Flaws of Yatra: Is 'Operation Kamala' backfiring on BJP in Karnataka?
- In Karnataka, the factors which worked for BJP in the previous elections have become the hindrances
- Leaders have expressed disappointment about leaders from other parties who have joined BJP newly being given importance
- The leaders who have sloughed for BJP for decades are being neglected, complained the party leaders
BJP national leaders efforts and warnings have little effect on the Karnataka party leaders. The mega yatra of the party inaugurated by Party National President Amit Shah has become a forum for the leaders to come out with their differences, instead of showing the strength, harming the image of the party.
It looks like after having a successful campaigning in Uttar Pradesh, Gujarat and other places BJP leaders are finding it difficult to spread the party wave in Karnataka. Though the Modi wave is gripping the country, why is it not working in Karnataka? Is it because of state BJP leaders?
It looks like in Karnataka, the factors which worked for them in the previous elections have become the hindrances. For example, Operation Kamala, the BJP initiative to pull leaders from Congress and JD(S) to their party and give them the ticket and good posts has not gone down well with the leaders who have sloughed in the party for decades.
After thousands of chairs sporting an empty look in Bengaluru's inauguration of BJP's election campaign yatra, the state party leaders in Tumakuru too faced greater hurdles. BJP's Sogadu Shivanna spoke out and openly expressed his disappointment and refused to take part in the rally.

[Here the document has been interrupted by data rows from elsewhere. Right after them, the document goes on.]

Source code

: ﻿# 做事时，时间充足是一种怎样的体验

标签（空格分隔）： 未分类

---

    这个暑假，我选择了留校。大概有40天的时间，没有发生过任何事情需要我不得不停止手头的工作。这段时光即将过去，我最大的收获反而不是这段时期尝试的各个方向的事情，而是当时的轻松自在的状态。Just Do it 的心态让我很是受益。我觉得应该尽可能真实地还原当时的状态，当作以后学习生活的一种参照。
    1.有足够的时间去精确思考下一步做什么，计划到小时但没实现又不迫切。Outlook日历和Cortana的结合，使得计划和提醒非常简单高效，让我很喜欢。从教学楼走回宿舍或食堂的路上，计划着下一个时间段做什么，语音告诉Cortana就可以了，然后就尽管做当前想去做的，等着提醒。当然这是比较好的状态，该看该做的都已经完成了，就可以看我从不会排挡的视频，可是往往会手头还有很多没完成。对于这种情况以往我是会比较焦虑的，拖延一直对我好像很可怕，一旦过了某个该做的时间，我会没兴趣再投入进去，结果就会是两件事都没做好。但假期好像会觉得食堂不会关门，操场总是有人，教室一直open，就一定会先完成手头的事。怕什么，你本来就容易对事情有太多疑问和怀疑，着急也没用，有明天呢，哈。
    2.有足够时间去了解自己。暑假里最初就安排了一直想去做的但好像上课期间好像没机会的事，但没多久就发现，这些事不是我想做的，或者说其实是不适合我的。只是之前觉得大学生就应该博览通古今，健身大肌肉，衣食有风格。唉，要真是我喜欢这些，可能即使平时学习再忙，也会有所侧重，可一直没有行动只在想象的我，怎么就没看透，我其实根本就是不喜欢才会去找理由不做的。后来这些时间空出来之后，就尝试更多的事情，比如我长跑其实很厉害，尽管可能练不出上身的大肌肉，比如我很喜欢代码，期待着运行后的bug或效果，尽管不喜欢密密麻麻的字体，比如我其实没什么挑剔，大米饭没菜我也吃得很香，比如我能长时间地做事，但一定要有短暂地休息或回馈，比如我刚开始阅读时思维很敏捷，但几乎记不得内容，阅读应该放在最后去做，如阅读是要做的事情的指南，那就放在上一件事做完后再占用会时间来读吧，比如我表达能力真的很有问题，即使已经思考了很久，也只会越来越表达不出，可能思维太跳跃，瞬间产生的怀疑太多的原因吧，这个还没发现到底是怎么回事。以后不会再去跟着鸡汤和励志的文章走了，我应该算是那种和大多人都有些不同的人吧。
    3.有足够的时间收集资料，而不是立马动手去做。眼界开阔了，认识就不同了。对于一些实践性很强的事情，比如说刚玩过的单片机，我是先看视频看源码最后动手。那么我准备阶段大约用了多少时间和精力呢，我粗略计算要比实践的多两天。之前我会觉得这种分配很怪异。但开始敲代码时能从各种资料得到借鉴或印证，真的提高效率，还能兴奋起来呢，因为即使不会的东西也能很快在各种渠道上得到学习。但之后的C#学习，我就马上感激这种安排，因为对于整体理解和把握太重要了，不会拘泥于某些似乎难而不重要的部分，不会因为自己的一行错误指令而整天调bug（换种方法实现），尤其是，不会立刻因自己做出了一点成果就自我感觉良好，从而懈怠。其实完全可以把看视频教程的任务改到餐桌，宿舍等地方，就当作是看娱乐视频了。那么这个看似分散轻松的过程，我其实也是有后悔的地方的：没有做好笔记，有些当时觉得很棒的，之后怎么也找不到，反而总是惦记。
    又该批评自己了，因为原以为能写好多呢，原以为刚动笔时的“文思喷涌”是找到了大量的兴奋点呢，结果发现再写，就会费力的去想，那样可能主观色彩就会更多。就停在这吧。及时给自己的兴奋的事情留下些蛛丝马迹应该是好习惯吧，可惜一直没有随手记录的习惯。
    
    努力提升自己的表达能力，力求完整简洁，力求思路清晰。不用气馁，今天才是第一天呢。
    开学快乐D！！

In fact, State president of the party, Yeddyurappa's care was welcomed with stones. Sogadu Shivanna had said that leaders of other parties are being welcomed into the party with goodies of tickets and position whereas the people in the BJP party are being neglected.
He even said that the party had got people for the yatra by paying them Rs 500 and Rs 1,000 and they were not the real supporters.
Thus it is clear that everything is not right in the Karnataka BJP and the leaders might have to try a different way than advising or warning the state leaders.
Thus plans like Operation Kamala might give immediate results, but they cannot lead to success which is long lasting. With the date for Assembly elections in Karnataka nearing, BJP needs to concentrate on an immediate measure to stop infighting in the party.
Though leaders who have come from another party might be strong, but those who have been in BJP for decades should not be neglected. There is surely need for undoing the affects of Operation Kamala.